To get creative in most areas of technology, some coding skill is required. From website building to app creation, from writing a Word or Excel macro to creating a script, most require knowledge of some arcane language.
Even if they are billed as easy-to-use, understanding the syntax or a language, and the level of support provided often makes it a challenge to create the simplest of functions. Sure, there are a few services that offer code-free design, but the results are usually very simple or rely on visuals to overcome the lack of data.
When it comes to chatbots, the current poster child of website features and customer interaction, it is possible to create one with no coding skills. After all, the process is simply to recreate a conversation that is played out in a text box. Conversations have yes/no or varied answers, they can ask and answer further questions, can provide links to other information, all things people do naturally and can be easily be represented in computer form.
When it comes to building a chatbot, you don’t even have to write the conversation from scratch. A service like Snatchbot provides a range of templates that create a typical conversation for a range of roles from a hotel to pizza chain, a bank to a quiz.

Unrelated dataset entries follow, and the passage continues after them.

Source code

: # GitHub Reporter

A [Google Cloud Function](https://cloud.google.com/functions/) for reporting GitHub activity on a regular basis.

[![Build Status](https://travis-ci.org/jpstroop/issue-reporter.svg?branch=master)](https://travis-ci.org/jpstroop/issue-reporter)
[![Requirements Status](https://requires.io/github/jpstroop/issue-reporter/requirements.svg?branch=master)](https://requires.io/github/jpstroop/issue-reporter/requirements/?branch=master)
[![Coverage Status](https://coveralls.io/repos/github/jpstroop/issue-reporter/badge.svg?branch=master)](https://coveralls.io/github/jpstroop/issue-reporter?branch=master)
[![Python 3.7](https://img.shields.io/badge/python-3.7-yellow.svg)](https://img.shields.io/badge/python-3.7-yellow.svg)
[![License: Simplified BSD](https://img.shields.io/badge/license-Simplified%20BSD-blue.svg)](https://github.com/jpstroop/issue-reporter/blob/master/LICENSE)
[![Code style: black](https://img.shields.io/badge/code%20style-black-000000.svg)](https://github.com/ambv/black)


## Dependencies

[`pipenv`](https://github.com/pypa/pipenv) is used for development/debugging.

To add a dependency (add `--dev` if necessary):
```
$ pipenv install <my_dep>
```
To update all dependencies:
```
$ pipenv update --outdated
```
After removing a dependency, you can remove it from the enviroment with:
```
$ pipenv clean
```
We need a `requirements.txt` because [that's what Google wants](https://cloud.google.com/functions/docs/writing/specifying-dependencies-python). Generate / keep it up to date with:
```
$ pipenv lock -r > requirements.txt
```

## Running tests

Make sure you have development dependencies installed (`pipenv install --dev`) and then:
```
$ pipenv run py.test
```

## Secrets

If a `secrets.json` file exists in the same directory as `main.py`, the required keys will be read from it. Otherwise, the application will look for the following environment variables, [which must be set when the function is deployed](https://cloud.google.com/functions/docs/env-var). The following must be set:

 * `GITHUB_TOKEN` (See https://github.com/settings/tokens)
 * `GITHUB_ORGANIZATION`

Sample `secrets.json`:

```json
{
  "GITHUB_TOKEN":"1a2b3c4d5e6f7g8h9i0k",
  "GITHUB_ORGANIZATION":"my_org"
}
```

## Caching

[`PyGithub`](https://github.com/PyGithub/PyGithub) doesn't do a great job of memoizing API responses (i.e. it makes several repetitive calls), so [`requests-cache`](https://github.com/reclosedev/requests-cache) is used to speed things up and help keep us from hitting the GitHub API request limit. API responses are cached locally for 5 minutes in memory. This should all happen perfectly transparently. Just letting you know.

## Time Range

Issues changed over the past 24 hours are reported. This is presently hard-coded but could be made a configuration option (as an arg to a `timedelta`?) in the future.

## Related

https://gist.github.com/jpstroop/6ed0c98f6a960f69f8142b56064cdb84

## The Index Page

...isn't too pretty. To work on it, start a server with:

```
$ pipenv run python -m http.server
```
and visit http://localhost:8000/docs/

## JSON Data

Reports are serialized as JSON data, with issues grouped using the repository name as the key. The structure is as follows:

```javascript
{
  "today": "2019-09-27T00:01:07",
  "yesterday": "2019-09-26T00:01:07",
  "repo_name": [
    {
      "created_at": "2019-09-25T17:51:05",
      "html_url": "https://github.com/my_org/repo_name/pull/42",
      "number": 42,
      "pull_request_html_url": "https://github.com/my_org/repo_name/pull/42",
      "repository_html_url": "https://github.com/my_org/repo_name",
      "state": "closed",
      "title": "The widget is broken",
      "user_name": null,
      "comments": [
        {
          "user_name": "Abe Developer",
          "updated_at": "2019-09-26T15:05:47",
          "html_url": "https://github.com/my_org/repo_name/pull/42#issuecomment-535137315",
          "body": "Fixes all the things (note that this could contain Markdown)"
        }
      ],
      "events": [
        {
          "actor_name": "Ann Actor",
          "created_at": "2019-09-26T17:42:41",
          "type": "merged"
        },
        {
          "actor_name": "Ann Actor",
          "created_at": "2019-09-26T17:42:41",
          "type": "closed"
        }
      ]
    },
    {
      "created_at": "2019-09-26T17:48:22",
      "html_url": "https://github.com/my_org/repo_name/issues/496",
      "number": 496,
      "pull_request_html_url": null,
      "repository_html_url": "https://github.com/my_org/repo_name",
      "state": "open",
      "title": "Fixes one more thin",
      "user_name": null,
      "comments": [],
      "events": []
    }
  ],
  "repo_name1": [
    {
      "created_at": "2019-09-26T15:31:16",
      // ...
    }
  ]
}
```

These present the most common questions and scenarios and help remove some of the basics.
Even if the aim for your chatbot is nothing like these, you can take a look through them and understand how the conversation structure works. That way, you can write down the type of conversation your business bot will be used for and create the right format and structure, so you can build a bot quickly and efficiently.
The structure of the bot is key to a good conversation. In English, we start out with hello, or some other welcome. Then there’s that initial question, which might be how are you, or what’s your name. The meat of any business conversation is focused on what the bot can do for the customer.

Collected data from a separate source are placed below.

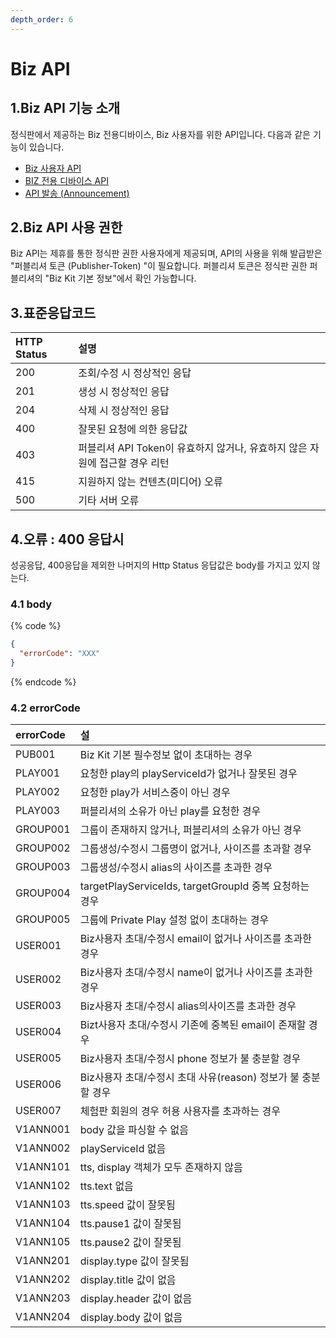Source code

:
 ```yaml
---
depth_order: 6
---
```


# Biz API

## 1.Biz API 기능 소개

정식판에서 제공하는 Biz 전용디바이스, Biz 사용자를 위한 API입니다. 다음과 같은 기능이 있습니다.

* [Biz 사용자 API](./biz-api/api-enrolleduser)
* [BIZ 전용 디바이스 API](./biz-api/api-shareddevice)
* [API 발송 (Announcement)](./biz-api/api-announcement)

## 2.Biz API 사용 권한

Biz API는 제휴를 통한 정식판 권한 사용자에게 제공되며, API의 사용을 위해 발급받은 "퍼블리셔 토큰 (Publisher-Token) "이 필요합니다. 퍼블리셔 토큰은 정식판 권한 퍼블리셔의 "Biz Kit 기본 정보"에서 확인 가능합니다.

## 3.표준응답코드

| HTTP Status | 설명                                              |
|:------------|:------------------------------------------------|
| 200         | 조회/수정 시 정상적인 응답                                 |
| 201         | 생성 시 정상적인 응답                                    |
| 204         | 삭제 시 정상적인 응답                                    |
| 400         | 잘못된 요청에 의한 응답값                                  |
| 403         | 퍼블리셔 API Token이 유효하지 않거나, 유효하지 않은 자원에 접근할 경우 리턴 |
| 415         | 지원하지 않는 컨텐츠(미디어) 오류                             |
| 500         | 기타 서버 오류                                        |

## 4.오류 : 400 응답시

성공응답, 400응답을 제외한 나머지의 Http Status 응답값은 body를 가지고 있지 않는다.

### 4.1 body

{% code %}
```json
{
  "errorCode": "XXX"
}
```
{% endcode %}

### 4.2 errorCode

| errorCode | 설                                              |
|:----------|:-----------------------------------------------|
| PUB001    | Biz Kit 기본 필수정보 없이 초대하는 경우                     |
| PLAY001   | 요청한 play의 playServiceId가 없거나 잘못된 경우            |
| PLAY002   | 요청한 play가 서비스중이 아닌 경우                          |
| PLAY003   | 퍼블리셔의 소유가 아닌 play를 요청한 경우                      |
| GROUP001  | 그룹이 존재하지 않거나, 퍼블리셔의 소유가 아닌 경우                  |
| GROUP002  | 그룹생성/수정시 그룹명이 없거나, 사이즈를 초과할 경우                 |
| GROUP003  | 그룹생성/수정시 alias의 사이즈를 초과한 경우                    |
| GROUP004  | targetPlayServiceIds, targetGroupId 중복 요청하는 경우 |
| GROUP005  | 그룹에 Private Play 설정 없이 초대하는 경우                 |
| USER001   | Biz사용자 초대/수정시 email이 없거나 사이즈를 초과한 경우           |
| USER002   | Biz사용자 초대/수정시 name이 없거나 사이즈를 초과한 경우            |
| USER003   | Biz사용자 초대/수정시 alias의사이즈를 초과한 경우                |
| USER004   | Bizt사용자 초대/수정시 기존에 중복된 email이 존재할 경우           |
| USER005   | Biz사용자 초대/수정시 phone 정보가 불 충분할 경우               |
| USER006   | Biz사용자 초대/수정시 초대 사유(reason) 정보가 불 충분할 경우       |
| USER007   | 체험판 회원의 경우 허용 사용자를 초과하는 경우                     |
| V1ANN001  | body 값을 파싱할 수 없음                               |
| V1ANN002  | playServiceId 없음                               |
| V1ANN101  | tts, display 객체가 모두 존재하지 않음                    |
| V1ANN102  | tts.text 없음                                    |
| V1ANN103  | tts.speed 값이 잘못됨                               |
| V1ANN104  | tts.pause1 값이 잘못됨                              |
| V1ANN105  | tts.pause2 값이 잘못됨                              |
| V1ANN201  | display.type 값이 잘못됨                            |
| V1ANN202  | display.title 값이 없음                            |
| V1ANN203  | display.header 값이 없음                           |
| V1ANN204  | display.body 값이 없음                             |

That might be what type or order or inquiry the customer is making, or what sort of help they need. The structure of the chatbot can help define this. Using Snatchbot, you drag and drop elements of the structure to create the conversation and clone similar elements to avoid repeating the same steps.
Each step needs some text and an action, so “do you need to talk to us?” is an obvious case for a “yes” or “no” answer. A response of “yes”, might show the company phone number or email address, while “no” might lead to more useful information for the customer.
Creating variations on these simple questions and keeping them in the logical flow of the conversation is how we build it up. The process can be livened up by adding video, web links, audio sounds or emoji to a conversation. To add some advanced features to your bot, logic can be added to chatbot discussions with the use of arithmetic or logical operations, and error messages can prompt users to respond with the right type of answer.